___ Source material

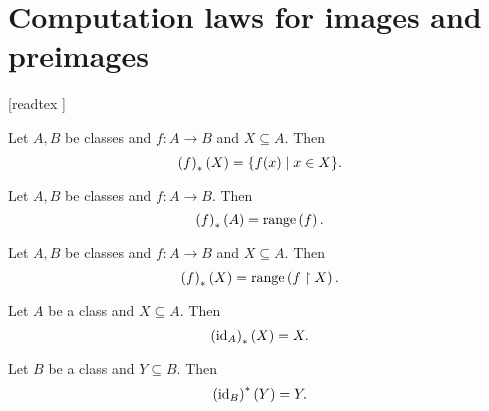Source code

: \documentclass[../../set-theory/set-theory.tex]{subfiles}
\begin{document}
  \chapter{Computation laws for images and preimages}\label{chapter:image-and-preimage}


  \begin{forthel}

    [readtex ]

  \end{forthel}

  \begin{forthel}
    \begin{proposition}
      Let $A, B$ be classes and $f : A \to B$ and $X \subseteq A$.
      Then \[ \left(f\right)_{*}(X) = \{ f(x) \mid x \in X \}. \]
    \end{proposition}
  \end{forthel}

  \begin{forthel}
    \begin{corollary}
      Let $A, B$ be classes and $f : A \to B$.
      Then \[ \left(f\right)_{*}(A) = \mathrm{range}\left(f\right). \]
    \end{corollary}
  \end{forthel}

  \begin{forthel}
    \begin{corollary}
      Let $A, B$ be classes and $f : A \to B$ and $X \subseteq A$.
      Then \[ \left(f\right)_{*}(X) = \mathrm{range}\left(f \restriction X\right). \]
    \end{corollary}
  \end{forthel}

  \begin{forthel}
    \begin{proposition}
      Let $A$ be a class and $X \subseteq A$.
      Then \[ \left(\mathrm{id}_{A}\right)_{*}(X) = X. \]
    \end{proposition}
  \end{forthel}

  \begin{forthel}
    \begin{proposition}
      Let $B$ be a class and $Y \subseteq B$.
      Then \[ \left(\mathrm{id}_{B}\right)^{*}(Y) = Y. \]
    \end{proposition}
  \end{forthel}
\end{document}
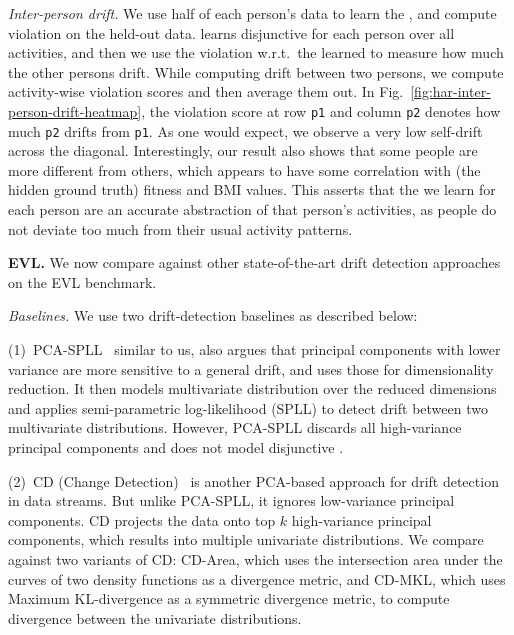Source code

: \noindent {} \emph{Inter-person drift.}  We use half of each person's data to
learn the \invariants, and compute violation on the held-out data. \system
learns disjunctive \invariants for each person over all activities, and then we
use the violation w.r.t.\ the learned \invariants to measure how much the other
persons drift. While computing drift between two persons, we compute
activity-wise \invariant violation scores and then average them out. In
Fig.~\ref{fig:har-inter-person-drift-heatmap}, the violation score at row
\texttt{p1} and column \texttt{p2} denotes how much \texttt{p2} drifts from
\texttt{p1}. As one would expect, we observe a very low self-drift across the
diagonal. Interestingly, our result also shows that some people are more
different from others, which appears to have some correlation with (the hidden
ground truth) fitness and BMI values. This asserts that the \invariants we
learn for each person are an accurate abstraction of that person's activities,
as people do not deviate too much from their usual activity patterns.




\smallskip

\noindent \textbf{EVL.} We now compare \system against other state-of-the-art
drift detection approaches on the EVL benchmark.

\smallskip

\noindent\emph{Baselines.}
%
We use two drift-detection baselines as described below:

\smallskip

(1)~PCA-SPLL~\cite{DBLP:journals/tnn/KunchevaF14} 
similar to us, also argues that principal components with lower variance are
more sensitive to a general drift, and uses those for dimensionality reduction.
It then models multivariate distribution over the reduced dimensions and
applies semi-parametric log-likelihood (SPLL) to detect drift between two
multivariate distributions. However, PCA-SPLL discards all high-variance
principal components and does not model disjunctive \invariants.

\smallskip
 
(2)~CD (Change Detection)~\cite{DBLP:conf/kdd/QahtanAWZ15}
is another PCA-based approach for drift detection in data streams. But unlike
PCA-SPLL, it ignores low-variance principal components. CD projects the data
onto top $k$ high-variance principal components, which results into multiple
univariate distributions. We compare against two variants of CD: CD-Area, which
uses the intersection area under the curves of two density functions as a
divergence metric, and CD-MKL, which uses Maximum KL-divergence as a symmetric
divergence metric, to compute divergence between the univariate distributions.

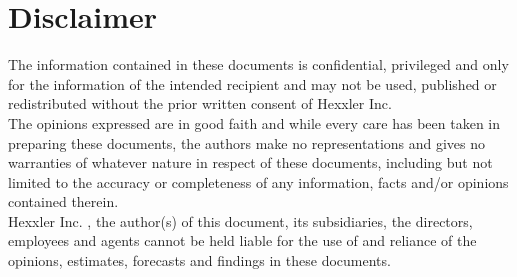 \documentclass[../main.tex]{subfiles}
\begin{document}
	\section*{Disclaimer}
	The information contained in these documents is confidential, privileged and only for the information of the intended recipient and may not be used, published or redistributed without the prior written consent of Hexxler Inc.\\

	The opinions expressed are in good faith and while every care has been taken in preparing these documents, the authors make no representations and gives no warranties of whatever nature in respect of these documents, including but not limited to the accuracy or completeness of any information, facts and/or opinions contained therein.\\

	Hexxler Inc. , the author(s) of this document, its subsidiaries, the directors, employees and agents cannot be held liable for the use of and reliance of the opinions, estimates, forecasts and findings in these documents.
	
	\newpage
\end{document}
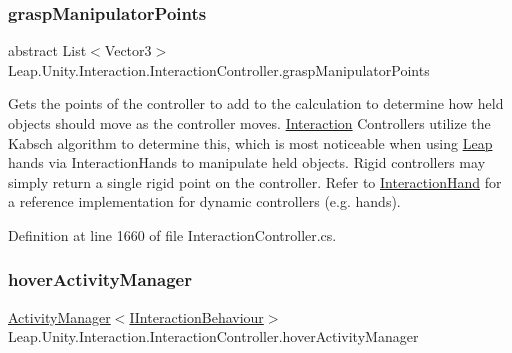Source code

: \mbox{\label{class_leap_1_1_unity_1_1_interaction_1_1_interaction_controller_a6f7f56adcad9f72d65f02e7490403df2}} 
\subsubsection{\texorpdfstring{graspManipulatorPoints}{graspManipulatorPoints}}
{\footnotesize\ttfamily abstract List$<$Vector3$>$ Leap.\+Unity.\+Interaction.\+Interaction\+Controller.\+grasp\+Manipulator\+Points\hspace{0.3cm}{\ttfamily [get]}}



Gets the points of the controller to add to the calculation to determine how held objects should move as the controller moves. \mbox{\hyperlink{namespace_leap_1_1_unity_1_1_interaction}{Interaction}} Controllers utilize the Kabsch algorithm to determine this, which is most noticeable when using \mbox{\hyperlink{namespace_leap_1_1_unity_1_1_leap}{Leap}} hands via Interaction\+Hands to manipulate held objects. Rigid controllers may simply return a single rigid point on the controller. Refer to \mbox{\hyperlink{class_leap_1_1_unity_1_1_interaction_1_1_interaction_hand}{Interaction\+Hand}} for a reference implementation for dynamic controllers (e.\+g. hands). 



Definition at line 1660 of file Interaction\+Controller.\+cs.

\mbox{\label{class_leap_1_1_unity_1_1_interaction_1_1_interaction_controller_a1c4c17da6cee8659687cf864381f1473}} 
\subsubsection{\texorpdfstring{hoverActivityManager}{hoverActivityManager}}
{\footnotesize\ttfamily \mbox{\hyperlink{class_leap_1_1_unity_1_1_interaction_1_1_activity_manager}{Activity\+Manager}}$<$\mbox{\hyperlink{interface_leap_1_1_unity_1_1_interaction_1_1_i_interaction_behaviour}{I\+Interaction\+Behaviour}}$>$ Leap.\+Unity.\+Interaction.\+Interaction\+Controller.\+hover\+Activity\+Manager\hspace{0.3cm}{\ttfamily [get]}}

______

To do:
Return every line of the data above in which "documents" appears.

Solution for this problem:
	The information contained in these documents is confidential, privileged and only for the information of the intended recipient and may not be used, published or redistributed without the prior written consent of Hexxler Inc.\\
	The opinions expressed are in good faith and while every care has been taken in preparing these documents, the authors make no representations and gives no warranties of whatever nature in respect of these documents, including but not limited to the accuracy or completeness of any information, facts and/or opinions contained therein.\\
	Hexxler Inc. , the author(s) of this document, its subsidiaries, the directors, employees and agents cannot be held liable for the use of and reliance of the opinions, estimates, forecasts and findings in these documents.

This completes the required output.